◆ PROBLEM STATEMENT ◆
Set down exactly the first line of the entries and every line after it, through the line with "respective authors** (independent".

[Data excerpts]

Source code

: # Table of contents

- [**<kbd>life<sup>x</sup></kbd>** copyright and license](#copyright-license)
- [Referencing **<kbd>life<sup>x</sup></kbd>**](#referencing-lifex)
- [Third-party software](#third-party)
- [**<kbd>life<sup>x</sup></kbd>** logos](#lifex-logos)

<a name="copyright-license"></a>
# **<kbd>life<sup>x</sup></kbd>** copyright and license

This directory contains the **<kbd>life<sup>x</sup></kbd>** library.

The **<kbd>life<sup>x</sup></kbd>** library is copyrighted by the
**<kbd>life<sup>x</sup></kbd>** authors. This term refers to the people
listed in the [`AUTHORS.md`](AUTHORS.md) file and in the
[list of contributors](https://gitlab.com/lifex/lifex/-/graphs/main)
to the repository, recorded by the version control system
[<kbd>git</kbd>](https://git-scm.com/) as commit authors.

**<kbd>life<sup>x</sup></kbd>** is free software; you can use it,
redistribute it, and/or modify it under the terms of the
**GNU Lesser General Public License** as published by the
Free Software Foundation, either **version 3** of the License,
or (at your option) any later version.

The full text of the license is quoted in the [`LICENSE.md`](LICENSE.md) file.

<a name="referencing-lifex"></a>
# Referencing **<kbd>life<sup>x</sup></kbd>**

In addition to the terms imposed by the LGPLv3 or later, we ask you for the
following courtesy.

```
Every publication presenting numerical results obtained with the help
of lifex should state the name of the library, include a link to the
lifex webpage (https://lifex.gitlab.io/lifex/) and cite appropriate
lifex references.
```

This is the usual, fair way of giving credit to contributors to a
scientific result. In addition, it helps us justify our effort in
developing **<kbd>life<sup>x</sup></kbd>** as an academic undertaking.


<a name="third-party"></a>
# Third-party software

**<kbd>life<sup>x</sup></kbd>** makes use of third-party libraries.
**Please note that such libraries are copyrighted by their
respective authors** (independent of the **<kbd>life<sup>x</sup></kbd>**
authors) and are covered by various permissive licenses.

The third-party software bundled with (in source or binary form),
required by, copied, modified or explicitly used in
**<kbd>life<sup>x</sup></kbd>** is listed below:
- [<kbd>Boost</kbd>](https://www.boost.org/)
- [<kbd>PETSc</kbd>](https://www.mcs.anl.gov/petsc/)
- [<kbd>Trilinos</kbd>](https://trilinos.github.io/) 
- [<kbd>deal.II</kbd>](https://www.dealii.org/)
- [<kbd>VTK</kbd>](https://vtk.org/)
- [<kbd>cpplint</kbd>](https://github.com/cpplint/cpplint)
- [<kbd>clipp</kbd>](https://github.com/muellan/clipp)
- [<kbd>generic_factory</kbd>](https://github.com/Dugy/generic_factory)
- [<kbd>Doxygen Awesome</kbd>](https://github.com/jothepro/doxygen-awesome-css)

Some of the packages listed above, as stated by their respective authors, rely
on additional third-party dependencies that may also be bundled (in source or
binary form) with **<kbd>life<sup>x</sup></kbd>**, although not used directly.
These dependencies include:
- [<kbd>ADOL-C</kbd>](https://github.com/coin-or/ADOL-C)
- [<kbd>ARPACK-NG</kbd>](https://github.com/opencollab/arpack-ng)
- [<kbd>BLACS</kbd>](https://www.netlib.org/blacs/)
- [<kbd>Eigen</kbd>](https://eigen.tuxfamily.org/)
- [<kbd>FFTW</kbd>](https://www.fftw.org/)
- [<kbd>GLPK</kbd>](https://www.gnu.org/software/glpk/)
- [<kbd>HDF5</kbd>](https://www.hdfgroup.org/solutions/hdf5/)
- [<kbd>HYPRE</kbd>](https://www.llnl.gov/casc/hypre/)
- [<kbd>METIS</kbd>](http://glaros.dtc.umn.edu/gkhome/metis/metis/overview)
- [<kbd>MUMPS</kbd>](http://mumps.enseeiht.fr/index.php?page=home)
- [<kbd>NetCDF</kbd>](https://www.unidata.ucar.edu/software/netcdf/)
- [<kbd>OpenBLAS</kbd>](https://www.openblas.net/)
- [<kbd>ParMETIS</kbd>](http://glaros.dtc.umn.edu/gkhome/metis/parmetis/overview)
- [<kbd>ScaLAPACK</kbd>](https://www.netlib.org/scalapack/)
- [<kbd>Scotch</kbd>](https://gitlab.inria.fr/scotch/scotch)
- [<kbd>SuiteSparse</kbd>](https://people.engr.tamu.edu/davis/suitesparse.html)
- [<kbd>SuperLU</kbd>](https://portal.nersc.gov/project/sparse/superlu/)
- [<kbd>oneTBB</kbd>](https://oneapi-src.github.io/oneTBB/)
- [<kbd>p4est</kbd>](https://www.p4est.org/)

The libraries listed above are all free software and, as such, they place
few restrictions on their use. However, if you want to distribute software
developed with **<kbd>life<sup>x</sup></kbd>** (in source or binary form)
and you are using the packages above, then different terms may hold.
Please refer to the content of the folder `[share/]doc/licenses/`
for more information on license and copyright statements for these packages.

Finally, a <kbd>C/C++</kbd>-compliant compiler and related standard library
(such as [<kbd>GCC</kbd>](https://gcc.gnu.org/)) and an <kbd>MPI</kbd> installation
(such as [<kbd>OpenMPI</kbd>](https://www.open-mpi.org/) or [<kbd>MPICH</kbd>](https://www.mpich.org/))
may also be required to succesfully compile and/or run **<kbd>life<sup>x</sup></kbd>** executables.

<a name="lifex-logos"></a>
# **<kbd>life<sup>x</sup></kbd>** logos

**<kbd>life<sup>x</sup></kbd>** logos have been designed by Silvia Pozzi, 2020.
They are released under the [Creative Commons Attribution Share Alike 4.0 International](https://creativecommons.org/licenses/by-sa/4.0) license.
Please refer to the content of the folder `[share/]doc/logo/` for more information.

◆ TASK RESPONSE ◆
Source code

: # Table of contents

- [**<kbd>life<sup>x</sup></kbd>** copyright and license](#copyright-license)
- [Referencing **<kbd>life<sup>x</sup></kbd>**](#referencing-lifex)
- [Third-party software](#third-party)
- [**<kbd>life<sup>x</sup></kbd>** logos](#lifex-logos)

<a name="copyright-license"></a>
# **<kbd>life<sup>x</sup></kbd>** copyright and license

This directory contains the **<kbd>life<sup>x</sup></kbd>** library.

The **<kbd>life<sup>x</sup></kbd>** library is copyrighted by the
**<kbd>life<sup>x</sup></kbd>** authors. This term refers to the people
listed in the [`AUTHORS.md`](AUTHORS.md) file and in the
[list of contributors](https://gitlab.com/lifex/lifex/-/graphs/main)
to the repository, recorded by the version control system
[<kbd>git</kbd>](https://git-scm.com/) as commit authors.

**<kbd>life<sup>x</sup></kbd>** is free software; you can use it,
redistribute it, and/or modify it under the terms of the
**GNU Lesser General Public License** as published by the
Free Software Foundation, either **version 3** of the License,
or (at your option) any later version.

The full text of the license is quoted in the [`LICENSE.md`](LICENSE.md) file.

<a name="referencing-lifex"></a>
# Referencing **<kbd>life<sup>x</sup></kbd>**

In addition to the terms imposed by the LGPLv3 or later, we ask you for the
following courtesy.

```
Every publication presenting numerical results obtained with the help
of lifex should state the name of the library, include a link to the
lifex webpage (https://lifex.gitlab.io/lifex/) and cite appropriate
lifex references.
```

This is the usual, fair way of giving credit to contributors to a
scientific result. In addition, it helps us justify our effort in
developing **<kbd>life<sup>x</sup></kbd>** as an academic undertaking.


<a name="third-party"></a>
# Third-party software

**<kbd>life<sup>x</sup></kbd>** makes use of third-party libraries.
**Please note that such libraries are copyrighted by their
respective authors** (independent of the **<kbd>life<sup>x</sup></kbd>**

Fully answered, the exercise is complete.